## EXERCISE INSTRUCTIONS:
Reproduce each entry below verbatim.

Top of TASK INPUT

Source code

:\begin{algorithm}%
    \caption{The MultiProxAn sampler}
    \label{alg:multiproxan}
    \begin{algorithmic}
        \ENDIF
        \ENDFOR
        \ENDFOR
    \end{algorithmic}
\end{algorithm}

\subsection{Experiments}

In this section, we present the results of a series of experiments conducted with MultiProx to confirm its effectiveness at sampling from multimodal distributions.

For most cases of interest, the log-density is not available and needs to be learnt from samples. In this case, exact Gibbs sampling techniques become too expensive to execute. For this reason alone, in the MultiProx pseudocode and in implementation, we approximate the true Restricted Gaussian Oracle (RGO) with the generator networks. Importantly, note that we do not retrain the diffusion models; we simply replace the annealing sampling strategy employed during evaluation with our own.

Bottom of TASK INPUT

## RESPONSE TO THIS TASK:
Source code

:\begin{algorithm}%
    \caption{The MultiProxAn sampler}
    \label{alg:multiproxan}
    \begin{algorithmic}
        \ENDIF
        \ENDFOR
        \ENDFOR
    \end{algorithmic}
\end{algorithm}

\subsection{Experiments}

In this section, we present the results of a series of experiments conducted with MultiProx to confirm its effectiveness at sampling from multimodal distributions.

For most cases of interest, the log-density is not available and needs to be learnt from samples. In this case, exact Gibbs sampling techniques become too expensive to execute. For this reason alone, in the MultiProx pseudocode and in implementation, we approximate the true Restricted Gaussian Oracle (RGO) with the generator networks. Importantly, note that we do not retrain the diffusion models; we simply replace the annealing sampling strategy employed during evaluation with our own.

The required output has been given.